Sylvain Maurice, directeur du CDN de Sartrouville, avait déjà dirigé Vincent Dissez dans Réparer les vivants d’après le roman de Maylis de Kerangal. Ils cherchaient à se retrouver. Le metteur en scène a eu la bonne idée de réunir ces deux récits de Lagarce, le personnage d’A. faisant le lien entre L’Apprentissage et Le Voyage à La Haye.

Vincent Dissez, aujourd’hui artiste associé au Théâtre national de Strasbourg, avait participé à l’atelier de Didier-Georges Gabily avant d’entrer au Conservatoire national supérieur d’art dramatique en 1989. Plus tard, il devait être de la distribution de ce fleuve théâtral que fut l’immense pièce de Gabily, Gibiers du temps. « Je trouve L’Apprentissage absolument extraordinaire.
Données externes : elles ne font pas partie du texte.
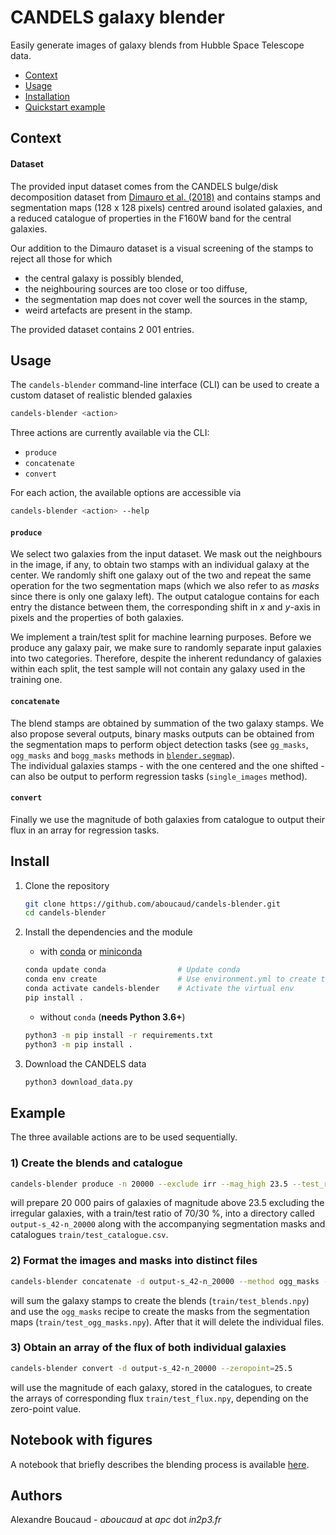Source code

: CANDELS galaxy blender
======================

Easily generate images of galaxy blends from Hubble Space Telescope data.

- [Context](#Context)
- [Usage](#Usage)
- [Installation](#Install)
- [Quickstart example](#Example)

Context
-------

#### Dataset

The provided input dataset comes from the CANDELS bulge/disk decomposition dataset from [Dimauro et al. (2018)](https://academic.oup.com/mnras/article-abstract/478/4/5410/5004864?redirectedFrom=fulltext) and contains stamps and segmentation maps (128 x 128 pixels) centred around isolated galaxies, and a reduced catalogue of properties in the F160W band for the central galaxies.

Our addition to the Dimauro dataset is a visual screening of the stamps to reject all those for which
- the central galaxy is possibly blended,
- the neighbouring sources are too close or too diffuse,
- the segmentation map does not cover well the sources in the stamp,
- weird artefacts are present in the stamp.

The provided dataset contains 2 001 entries.

Usage
-----

The `candels-blender` command-line interface (CLI) can be used to create a custom dataset of realistic blended galaxies
```bash
candels-blender <action>
```

Three actions are currently available via the CLI:
  - `produce`
  - `concatenate`
  - `convert`

For each action, the available options are accessible via
```bash
candels-blender <action> --help
```

#### `produce`

We select two galaxies from the input dataset. We mask out the neighbours in the image, if any, to obtain two stamps with an individual galaxy at the center. We randomly shift one galaxy out of the two and repeat the same operation for the two segmentation maps (which we also refer to as _masks_ since there is only one galaxy left).
The output catalogue contains for each entry the distance between them, the corresponding shift in _x_ and _y_-axis in pixels and the properties of both galaxies. 

We implement a train/test split for machine learning purposes. Before we produce any galaxy pair, we make sure to randomly separate input galaxies into two categories. Therefore, despite the inherent redundancy of galaxies within each split, the test sample will not contain any galaxy used in the training one.

#### `concatenate`

The blend stamps are obtained by summation of the two galaxy stamps. 
We also propose several outputs, binary masks outputs can be obtained from the segmentation maps to perform object detection tasks (see `gg_masks`, `ogg_masks` and `bogg_masks` methods in [`blender.segmap`](blender/segmap.py)).  
The individual galaxies stamps - with the one centered and the one shifted - can also be output to perform regression tasks (`single_images` method).

#### `convert`

Finally we use the magnitude of both galaxies from catalogue to output their flux in an array for regression tasks.

Install
-------

1. Clone the repository
   ```bash
   git clone https://github.com/aboucaud/candels-blender.git
   cd candels-blender
   ```

2. Install the dependencies and the module
   - with [conda](https://www.anaconda.com/download/) or [miniconda](https://docs.conda.io/en/latest/miniconda.html)
   ```bash
   conda update conda                # Update conda
   conda env create                  # Use environment.yml to create the 'candels-blender' env
   conda activate candels-blender    # Activate the virtual env
   pip install .
   ```
   - without `conda` (**needs Python 3.6+**)
   ```bash
   python3 -m pip install -r requirements.txt
   python3 -m pip install .
   ```

3. Download the CANDELS data
   ```bash
   python3 download_data.py
   ```

Example
-------

The three available actions are to be used sequentially.

### 1) Create the blends and catalogue
```bash
candels-blender produce -n 20000 --exclude irr --mag_high 23.5 --test_ratio 0.2 --seed 42
```
will prepare 20 000 pairs of galaxies of magnitude above 23.5 excluding the irregular galaxies, with a train/test ratio of 70/30 %, into a directory called `output-s_42-n_20000` along with the accompanying segmentation masks and catalogues `train/test_catalogue.csv`.

### 2) Format the images and masks into distinct files
```bash
candels-blender concatenate -d output-s_42-n_20000 --method ogg_masks --delete
```
will sum the galaxy stamps to create the blends (`train/test_blends.npy`) and use the `ogg_masks` recipe to create the masks from the segmentation maps (`train/test_ogg_masks.npy`). After that it will delete the individual files.

### 3) Obtain an array of the flux of both individual galaxies
```bash
candels-blender convert -d output-s_42-n_20000 --zeropoint=25.5
```
will use the magnitude of each galaxy, stored in the catalogues, to create the arrays of corresponding flux `train/test_flux.npy`, depending on the zero-point value.


## Notebook with figures

A notebook that briefly describes the blending process is available [here](notebooks/manual_blender.ipynb).


## Authors

Alexandre Boucaud - _aboucaud_ at _apc_ dot _in2p3.fr_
Comme récit. Comme théâtre », avait écrit Gabily à Lagarce. Gabily devait disparaître presque un an après Lagarce. Il n’a pas pu lire Le Voyage à La Haye. Les acteurs de la trempe de Vincent Dissez ont le pouvoir étrange et « apaisant », aurait dit Jean-Luc, de faire dialoguer les morts entre eux et avec les vivants.

Un jour, je reviendrai, Théâtre de Sartrouville, du 21au 23 oct à 18h, navette au 2 avenue de la Grande-Armée près de l’Etoile, une heure trente avant le début du spectacle. Puis les 2 et 3 décembre du Théâtre de Lorient.